Kostas Kalafatis

Posted on May 12, 2023 • Originally published at dfordebugging.wordpress.com

CAP Theorem

#architecture #database

We'd all like to have everything, but we know that's not possible. We even have mathematical proof that tells us we can't do this with distributed systems like the ones we build with microservice designs. You've probably heard of the CAP theorem, especially when people talk about the pros and cons of different ways to store data. At its core, it tells us that in a distributed system, we can trade off three things: Consistency, Availability and Partition Tolerance.

The CAP theorem is important since it helps us decide what we will sacrifice to meet our system's needs. On a platform such as Twitter, for example, we would sacrifice consistency to achieve availability. We need to offer a highly available service to as many users as possible. Even if one user posts a tweet and it becomes publicly available after a short time, the system is running properly. Data will not be consistent across all of Twitter's servers, but remember we aim for quantity not quality.

In a banking system, we would sacrifice availability to achieve consistency.

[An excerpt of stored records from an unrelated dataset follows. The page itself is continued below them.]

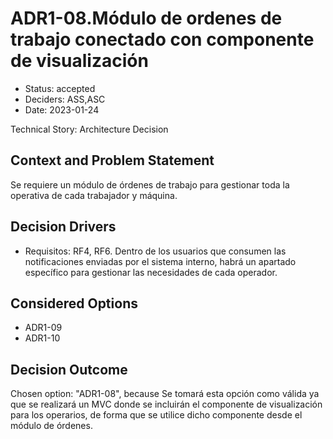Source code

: # ADR1-08.Módulo de ordenes de trabajo conectado con componente de visualización

* Status: accepted
* Deciders: ASS,ASC
* Date: 2023-01-24

Technical Story: Architecture Decision

## Context and Problem Statement

Se requiere un módulo de órdenes de trabajo para gestionar toda la operativa de cada trabajador y máquina.

## Decision Drivers

* Requisitos: RF4, RF6. Dentro de los usuarios que consumen las notificaciones enviadas por el sistema interno, habrá un apartado específico para gestionar las necesidades de cada operador.

## Considered Options

* ADR1-09
* ADR1-10

## Decision Outcome

Chosen option: "ADR1-08", because Se tomará esta opción como válida ya que se realizará un MVC donde se incluirán el componente de visualización para los operarios, de forma que se utilice dicho componente desde el módulo de órdenes.
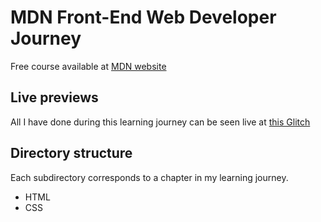 # MDN Front-End Web Developer Journey

Free course available at [MDN website](https://developer.mozilla.org/en-US/docs/Learn/Front-end_web_developer)

## Live previews

All I have done during this learning journey can be seen live at [this Glitch](https://titanium-slender-swim.glitch.me/)

## Directory structure

Each subdirectory corresponds to a chapter in my learning journey.

- HTML
- CSS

We need to make sure that the data are consistent across the system, even if that means that some users might not be able to use our service.

What is the CAP Theorem

In general, the term distributed system describes all systems that are spread across two or more nodes connected over a network of any type. A distributed system is a collection of computers that work together to work as a single unit. All of the distributed machines have one shared state and operate concurrently.

The most significant advantage of a distributed system is its capacity to grow horizontally by adding more and more nodes to the cluster. Additionally, such systems greatly mitigate the problems of a single point of failure, adding to the system's resilience and fault tolerance.

In any distributed system with a state, we can only provide two of the following three guarantees: Consistency, Availability and Partition Tolerance.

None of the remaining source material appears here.